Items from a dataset
== Segment start ==

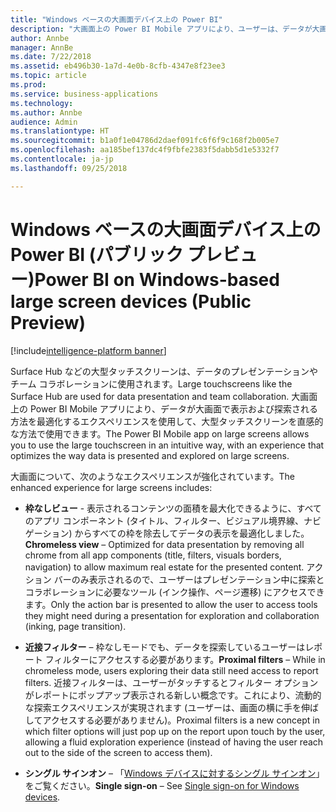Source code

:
```yaml
---
title: "Windows ベースの大画面デバイス上の Power BI"
description: "大画面上の Power BI Mobile アプリにより、ユーザーは、データが大画面で表示および探索される方法を最適化するエクスペリエンスを使用して、大型タッチ スクリーンを直感的な方法で使用できます。"
author: Annbe
manager: AnnBe
ms.date: 7/22/2018
ms.assetid: eb496b30-1a7d-4e0b-8cfb-4347e8f23ee3
ms.topic: article
ms.prod: 
ms.service: business-applications
ms.technology: 
ms.author: Annbe
audience: Admin
ms.translationtype: HT
ms.sourcegitcommit: b1a0f1e04786d2daef091fc6f6f9c168f2b005e7
ms.openlocfilehash: aa185bef137dc4f9fbfe2383f5dabb5d1e5332f7
ms.contentlocale: ja-jp
ms.lasthandoff: 09/25/2018

---
```

# <a name="power-bi-on-windows-based-large-screen-devices-public-preview"></a><span data-ttu-id="ed493-103">Windows ベースの大画面デバイス上の Power BI (パブリック プレビュー)</span><span class="sxs-lookup"><span data-stu-id="ed493-103">Power BI on Windows-based large screen devices (Public Preview)</span></span>

[!include[intelligence-platform banner](../../includes/intelligence-platform.md)]




<span data-ttu-id="ed493-104">Surface Hub などの大型タッチスクリーンは、データのプレゼンテーションやチーム コラボレーションに使用されます。</span><span class="sxs-lookup"><span data-stu-id="ed493-104">Large touchscreens like the Surface Hub are used for data presentation and team collaboration.</span></span> <span data-ttu-id="ed493-105">大画面上の Power BI Mobile アプリにより、データが大画面で表示および探索される方法を最適化するエクスペリエンスを使用して、大型タッチスクリーンを直感的な方法で使用できます。</span><span class="sxs-lookup"><span data-stu-id="ed493-105">The Power BI Mobile app on large screens allows you to use the large touchscreen in an intuitive way, with an experience that optimizes the way data is presented and explored on large screens.</span></span>

<span data-ttu-id="ed493-106">大画面について、次のようなエクスペリエンスが強化されています。</span><span class="sxs-lookup"><span data-stu-id="ed493-106">The enhanced experience for large screens includes:</span></span>

-   <span data-ttu-id="ed493-107">**枠なしビュー** - 表示されるコンテンツの面積を最大化できるように、すべてのアプリ コンポーネント (タイトル、フィルター、ビジュアル境界線、ナビゲーション) からすべての枠を除去してデータの表示を最適化しました。</span><span class="sxs-lookup"><span data-stu-id="ed493-107">**Chromeless view** – Optimized for data presentation by removing all chrome from all app components (title, filters, visuals borders, navigation) to allow maximum real estate for the presented content.</span></span> <span data-ttu-id="ed493-108">アクション バーのみ表示されるので、ユーザーはプレゼンテーション中に探索とコラボレーションに必要なツール (インク操作、ページ遷移) にアクセスできます。</span><span class="sxs-lookup"><span data-stu-id="ed493-108">Only the action bar is presented to allow the user to access tools they might need during a presentation for exploration and collaboration (inking, page transition).</span></span>

-   <span data-ttu-id="ed493-109">**近接フィルター** – 枠なしモードでも、データを探索しているユーザーはレポート フィルターにアクセスする必要があります。</span><span class="sxs-lookup"><span data-stu-id="ed493-109">**Proximal filters** – While in chromeless mode, users exploring their data still need access to report filters.</span></span> <span data-ttu-id="ed493-110">近接フィルターは、ユーザーがタッチするとフィルター オプションがレポートにポップアップ表示される新しい概念です。これにより、流動的な探索エクスペリエンスが実現されます (ユーザーは、画面の横に手を伸ばしてアクセスする必要がありません)。</span><span class="sxs-lookup"><span data-stu-id="ed493-110">Proximal filters is a new concept in which filter options will just pop up on the report upon touch by the user, allowing a fluid exploration experience (instead of having the user reach out to the side of the screen to access them).</span></span>

-   <span data-ttu-id="ed493-111">**シングル サインオン** – 「[Windows デバイスに対するシングル サインオン](single-sign-windows-apps.md)」をご覧ください。</span><span class="sxs-lookup"><span data-stu-id="ed493-111">**Single sign-on** – See [Single sign-on for Windows devices](single-sign-windows-apps.md).</span></span>

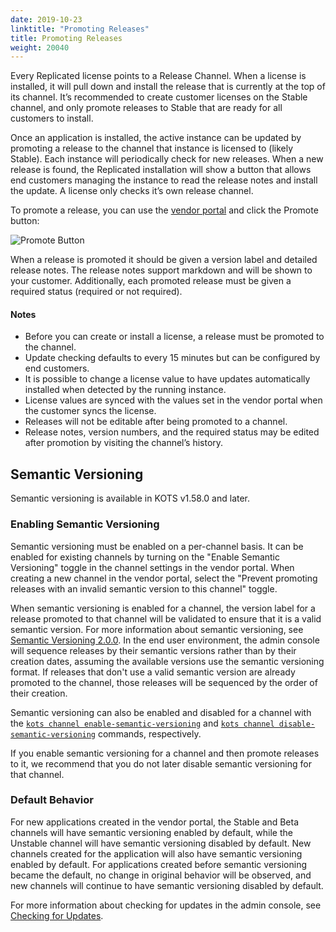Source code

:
 ```yaml
---
date: 2019-10-23
linktitle: "Promoting Releases"
title: Promoting Releases
weight: 20040
---
```


Every Replicated license points to a Release Channel.
When a license is installed, it will pull down and install the release that is currently at the top of its channel.
It’s recommended to create customer licenses on the Stable channel, and only promote releases to Stable that are ready for all customers to install.

Once an application is installed, the active instance can be updated by promoting a release to the channel that instance is licensed to (likely Stable).
Each instance will periodically check for new releases.
When a new release is found, the Replicated installation will show a button that allows end customers managing the instance to read the release notes and install the update.
A license only checks it’s own release channel.

To promote a release, you can use the [vendor portal](https://vendor.replicated.com) and click the Promote button:

![Promote Button](/images/promote-button.png)

When a release is promoted it should be given a version label and detailed release notes.
The release notes support markdown and will be shown to your customer.
Additionally, each promoted release must be given a required status (required or not required).

#### Notes

- Before you can create or install a license, a release must be promoted to the channel.
- Update checking defaults to every 15 minutes but can be configured by end customers.
- It is possible to change a license value to have updates automatically installed when detected by the running instance.
- License values are synced with the values set in the vendor portal when the customer syncs the license.
- Releases will not be editable after being promoted to a channel.
- Release notes, version numbers, and the required status may be edited after promotion by visiting the channel’s history.

## Semantic Versioning

Semantic versioning is available in KOTS v1.58.0 and later.

### Enabling Semantic Versioning

Semantic versioning must be enabled on a per-channel basis. It can be enabled for existing channels by turning on the "Enable Semantic Versioning" toggle in the channel settings in the vendor portal. When creating a new channel in the vendor portal, select the "Prevent promoting releases with an invalid semantic version to this channel" toggle.

When semantic versioning is enabled for a channel, the version label for a release promoted to that channel will be validated to ensure that it is a valid semantic version. For more information about semantic versioning, see [Semantic Versioning 2.0.0](https://semver.org). In the end user environment, the admin console will sequence releases by their semantic versions rather than by their creation dates, assuming the available versions use the semantic versioning format. If releases that don't use a valid semantic version are already promoted to the channel, those releases will be sequenced by the order of their creation.

Semantic versioning can also be enabled and disabled for a channel with the [`kots channel enable-semantic-versioning`](/vendor/cli/channel-enable-semantic-versioning) and [`kots channel disable-semantic-versioning`](/vendor/cli/channel-disable-semantic-versioning) commands, respectively.

If you enable semantic versioning for a channel and then promote releases to it, we recommend that you do not later disable semantic versioning for that channel.

### Default Behavior

For new applications created in the vendor portal, the Stable and Beta channels will have semantic versioning enabled by default, while the Unstable channel will have semantic versioning disabled by default. New channels created for the application will also have semantic versioning enabled by default. For applications created before semantic versioning became the default, no change in original behavior will be observed, and new channels will continue to have semantic versioning disabled by default.

For more information about checking for updates in the admin console, see [Checking for Updates](/kotsadm/updating/updating-kots-apps/#checking-for-updates).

== Segment end ==

## WORK TO COMPLETE
Retype exactly the lines of the data above that fall between the line with "When a license" and the line with "Each instance will", inclusive, and add nothing.

## ANSWER BOX
When a license is installed, it will pull down and install the release that is currently at the top of its channel.
It’s recommended to create customer licenses on the Stable channel, and only promote releases to Stable that are ready for all customers to install.

Once an application is installed, the active instance can be updated by promoting a release to the channel that instance is licensed to (likely Stable).
Each instance will periodically check for new releases.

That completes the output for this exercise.